Houdini performs Chinese waterboarding cell escape techniques

  In fact, the so-called "Chinese waterboarding" is nothing more than hanging a sheep's head and selling dog meat. Some sober people in the West have long pointed out that the invention of the term "Chinese waterboarding" is only to give this punishment an ominous sense of mystery.

  Because, in the eyes of Westerners of that era, China was a mysterious country in the Far East, synonymous with backwardness, barbarism and cruelty. Therefore, Western society has created many cultural symbols that scandalize China out of thin air, such as the British novelist Romer who created an image of a Chinese villain "Fu Manchu" out of thin air, which has been widely poisoned around the world for decades.

  In the end, Westerners are reluctant to pursue the truth about "China's waterboarding" and "Fu Manchu", as long as it conforms to their imagination, the lie is equivalent to the truth.

Water drop skull wear: the most cruel punishment in the West, but inexplicably gave a Chinese name

A replica of the "Chinese waterboarding apparatus" at the Hohenschhausen Memorial in Berlin

  Back to Waterboarding in China. The old saying goes that a small drop of water continues to drip on a person's forehead, theoretically, as long as the time is long enough, it will indeed drip through the skull of a person, but the tortured person may first be starved to death or die of old age.
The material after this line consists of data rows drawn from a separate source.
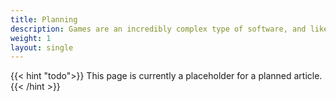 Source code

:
 ```yaml
---
title: Planning
description: Games are an incredibly complex type of software, and like any good software, the first step is planning.
weight: 1
layout: single
---
```


{{< hint "todo">}}
This page is currently a placeholder for a planned article.
{{< /hint >}}

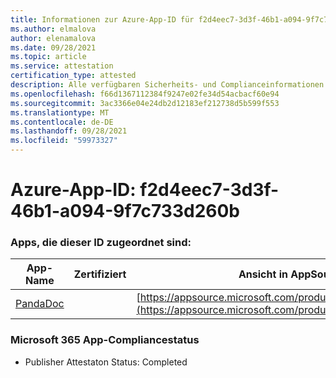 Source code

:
 ```yaml
---
title: Informationen zur Azure-App-ID für f2d4eec7-3d3f-46b1-a094-9f7c733d260b
ms.author: elmalova
author: elenamalova
ms.date: 09/28/2021
ms.topic: article
ms.service: attestation
certification_type: attested
description: Alle verfügbaren Sicherheits- und Complianceinformationen für f2d4eec7-3d3f-46b1-a094-9f7c733d260b.
ms.openlocfilehash: f66d1367112384f9247e02fe34d54acbacf60e94
ms.sourcegitcommit: 3ac3366e04e24db2d12183ef212738d5b599f553
ms.translationtype: MT
ms.contentlocale: de-DE
ms.lasthandoff: 09/28/2021
ms.locfileid: "59973327"
---
```

# <a name="azure-app-id-f2d4eec7-3d3f-46b1-a094-9f7c733d260b"></a>Azure-App-ID: f2d4eec7-3d3f-46b1-a094-9f7c733d260b


### <a name="apps-associated-with-this-id"></a>Apps, die dieser ID zugeordnet sind:
| **App-Name** | **Zertifiziert** | **Ansicht in AppSource** |
|--------------|---------------|-----------------------|
| [PandaDoc](https://docs.microsoft.com/microsoft-365-app-certification/forward/WA200002927) |  | [https://appsource.microsoft.com/product/office/WA200002927](https://appsource.microsoft.com/product/office/WA200002927) |

### <a name="microsoft-365-app-compliance-status"></a>Microsoft 365 App-Compliancestatus
- Publisher Attestaton Status: Completed
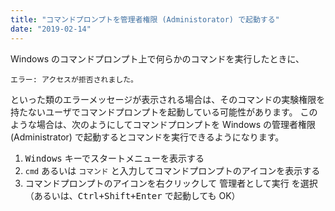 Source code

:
 ```yaml
---
title: "コマンドプロンプトを管理者権限 (Administorator) で起動する"
date: "2019-02-14"
---
```


Windows のコマンドプロンプト上で何らかのコマンドを実行したときに、

```
エラー: アクセスが拒否されました。
```

といった類のエラーメッセージが表示される場合は、そのコマンドの実験権限を持たないユーザでコマンドプロンプトを起動している可能性があります。
このような場合は、次のようにしてコマンドプロンプトを Windows の管理者権限 (Administrator) で起動するとコマンドを実行できるようになります。

1. <kbd>Windows</kbd> キーでスタートメニューを表示する
2. `cmd` あるいは `コマンド` と入力してコマンドプロンプトのアイコンを表示する
3. コマンドプロンプトのアイコンを右クリックして <samp>管理者として実行</samp> を選択（あるいは、<kbd><kbd>Ctrl</kbd>+<kbd>Shift</kbd>+<kbd>Enter</kbd></kbd> で起動しても OK）


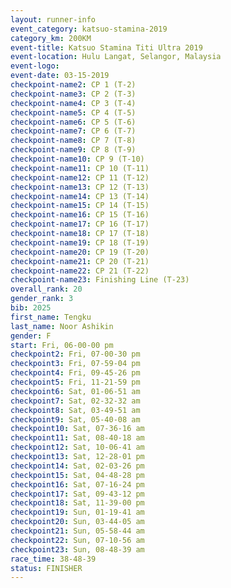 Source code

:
 ```yaml
---
layout: runner-info 
event_category: katsuo-stamina-2019 
category_km: 200KM 
event-title: Katsuo Stamina Titi Ultra 2019 
event-location: Hulu Langat, Selangor, Malaysia 
event-logo: 
event-date: 03-15-2019 
checkpoint-name2: CP 1 (T-2) 
checkpoint-name3: CP 2 (T-3) 
checkpoint-name4: CP 3 (T-4) 
checkpoint-name5: CP 4 (T-5) 
checkpoint-name6: CP 5 (T-6) 
checkpoint-name7: CP 6 (T-7) 
checkpoint-name8: CP 7 (T-8) 
checkpoint-name9: CP 8 (T-9) 
checkpoint-name10: CP 9 (T-10) 
checkpoint-name11: CP 10 (T-11) 
checkpoint-name12: CP 11 (T-12) 
checkpoint-name13: CP 12 (T-13) 
checkpoint-name14: CP 13 (T-14) 
checkpoint-name15: CP 14 (T-15) 
checkpoint-name16: CP 15 (T-16) 
checkpoint-name17: CP 16 (T-17) 
checkpoint-name18: CP 17 (T-18) 
checkpoint-name19: CP 18 (T-19) 
checkpoint-name20: CP 19 (T-20) 
checkpoint-name21: CP 20 (T-21) 
checkpoint-name22: CP 21 (T-22) 
checkpoint-name23: Finishing Line (T-23) 
overall_rank: 20
gender_rank: 3
bib: 2025
first_name: Tengku
last_name: Noor Ashikin
gender: F
start: Fri, 06-00-00 pm
checkpoint2: Fri, 07-00-30 pm
checkpoint3: Fri, 07-59-04 pm
checkpoint4: Fri, 09-45-26 pm
checkpoint5: Fri, 11-21-59 pm
checkpoint6: Sat, 01-06-51 am
checkpoint7: Sat, 02-32-32 am
checkpoint8: Sat, 03-49-51 am
checkpoint9: Sat, 05-40-08 am
checkpoint10: Sat, 07-36-16 am
checkpoint11: Sat, 08-40-18 am
checkpoint12: Sat, 10-06-41 am
checkpoint13: Sat, 12-28-01 pm
checkpoint14: Sat, 02-03-26 pm
checkpoint15: Sat, 04-48-28 pm
checkpoint16: Sat, 07-16-24 pm
checkpoint17: Sat, 09-43-12 pm
checkpoint18: Sat, 11-39-00 pm
checkpoint19: Sun, 01-19-41 am
checkpoint20: Sun, 03-44-05 am
checkpoint21: Sun, 05-58-44 am
checkpoint22: Sun, 07-10-56 am
checkpoint23: Sun, 08-48-39 am
race_time: 38-48-39
status: FINISHER
---
```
  In 2003, the Australian-American entertainment show "Rumor Busters" aired on the Discovery Channel, and one episode was about testing the effects of "China's waterboarding." The results of the experiment showed that it was quite effective, and the participants could not bear it in the end, but the program pointed out that what the subjects could not tolerate was the restraint of the device itself (limbs bound and bound), not dripping. In turn, when testing drips alone on a relaxed, unconstrained object, it is almost negligible.

Water drop skull wear: the most cruel punishment in the West, but inexplicably gave a Chinese name

  Come to think of it, it's similar to forgetting to bring an umbrella on a rainy day, have you ever heard of someone going crazy because of a long period of rain?